____ INFORMATION SUPPLIED

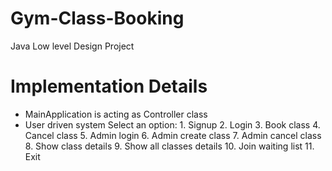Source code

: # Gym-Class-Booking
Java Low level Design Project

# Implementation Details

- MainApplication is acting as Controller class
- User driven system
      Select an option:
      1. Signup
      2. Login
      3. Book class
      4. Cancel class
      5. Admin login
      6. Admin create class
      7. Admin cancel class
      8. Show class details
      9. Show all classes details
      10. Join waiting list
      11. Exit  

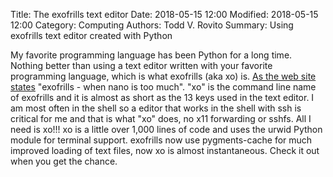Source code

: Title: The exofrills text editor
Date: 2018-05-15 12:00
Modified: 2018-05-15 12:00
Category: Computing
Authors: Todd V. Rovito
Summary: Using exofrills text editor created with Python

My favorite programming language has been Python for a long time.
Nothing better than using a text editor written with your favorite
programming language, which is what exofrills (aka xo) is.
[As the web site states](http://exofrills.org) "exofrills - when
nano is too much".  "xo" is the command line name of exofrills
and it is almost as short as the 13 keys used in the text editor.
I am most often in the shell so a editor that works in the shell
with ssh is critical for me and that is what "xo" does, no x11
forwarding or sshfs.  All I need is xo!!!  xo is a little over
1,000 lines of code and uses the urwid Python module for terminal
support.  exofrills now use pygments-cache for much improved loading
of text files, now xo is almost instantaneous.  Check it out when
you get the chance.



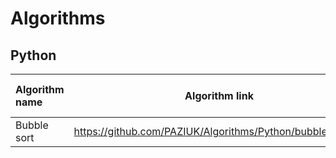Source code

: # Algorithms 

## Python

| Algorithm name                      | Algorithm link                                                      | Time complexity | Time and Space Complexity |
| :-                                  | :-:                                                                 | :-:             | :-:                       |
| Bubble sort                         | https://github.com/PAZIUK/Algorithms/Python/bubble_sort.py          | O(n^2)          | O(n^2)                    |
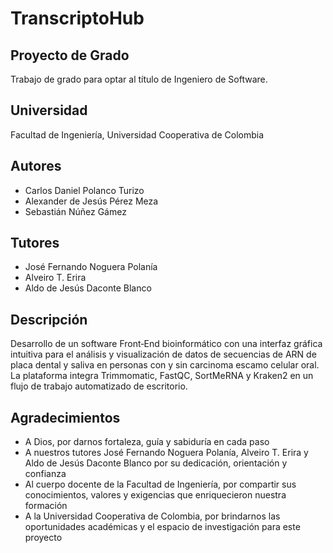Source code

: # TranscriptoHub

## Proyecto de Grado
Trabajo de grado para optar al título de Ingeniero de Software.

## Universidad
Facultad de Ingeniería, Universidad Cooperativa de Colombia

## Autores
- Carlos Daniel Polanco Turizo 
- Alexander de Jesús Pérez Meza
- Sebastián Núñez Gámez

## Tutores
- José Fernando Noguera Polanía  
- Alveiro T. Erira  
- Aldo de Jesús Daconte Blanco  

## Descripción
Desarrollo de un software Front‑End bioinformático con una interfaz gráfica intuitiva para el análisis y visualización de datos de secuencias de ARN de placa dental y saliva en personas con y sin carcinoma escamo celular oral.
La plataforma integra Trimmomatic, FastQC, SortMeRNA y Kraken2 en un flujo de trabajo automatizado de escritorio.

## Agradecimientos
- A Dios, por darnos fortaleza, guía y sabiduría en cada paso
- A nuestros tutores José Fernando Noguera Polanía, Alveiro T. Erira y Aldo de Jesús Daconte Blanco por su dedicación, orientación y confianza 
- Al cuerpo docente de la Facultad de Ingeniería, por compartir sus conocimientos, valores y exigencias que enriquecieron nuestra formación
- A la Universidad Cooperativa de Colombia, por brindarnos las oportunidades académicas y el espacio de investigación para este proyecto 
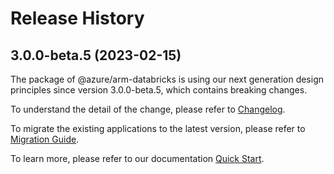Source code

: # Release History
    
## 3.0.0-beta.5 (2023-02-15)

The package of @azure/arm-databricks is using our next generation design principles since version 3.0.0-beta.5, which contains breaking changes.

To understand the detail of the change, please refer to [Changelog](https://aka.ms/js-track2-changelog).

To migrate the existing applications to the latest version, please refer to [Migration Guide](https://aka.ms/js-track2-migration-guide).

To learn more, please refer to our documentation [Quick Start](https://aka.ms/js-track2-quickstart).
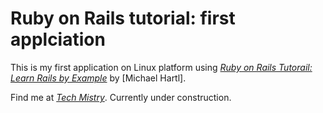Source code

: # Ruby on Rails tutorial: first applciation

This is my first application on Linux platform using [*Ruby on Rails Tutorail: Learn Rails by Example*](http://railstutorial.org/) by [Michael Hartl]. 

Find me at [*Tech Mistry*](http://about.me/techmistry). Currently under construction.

________

**WHAT THE TASK ASKS**
Print exactly the first line of the entries and every line after it through the one that contains "4. Cancel class", leaving the pictures out.

**PROBLEM SOLUTION**
Source code

: # Gym-Class-Booking
Java Low level Design Project

# Implementation Details

- MainApplication is acting as Controller class
- User driven system
      Select an option:
      1. Signup
      2. Login
      3. Book class
      4. Cancel class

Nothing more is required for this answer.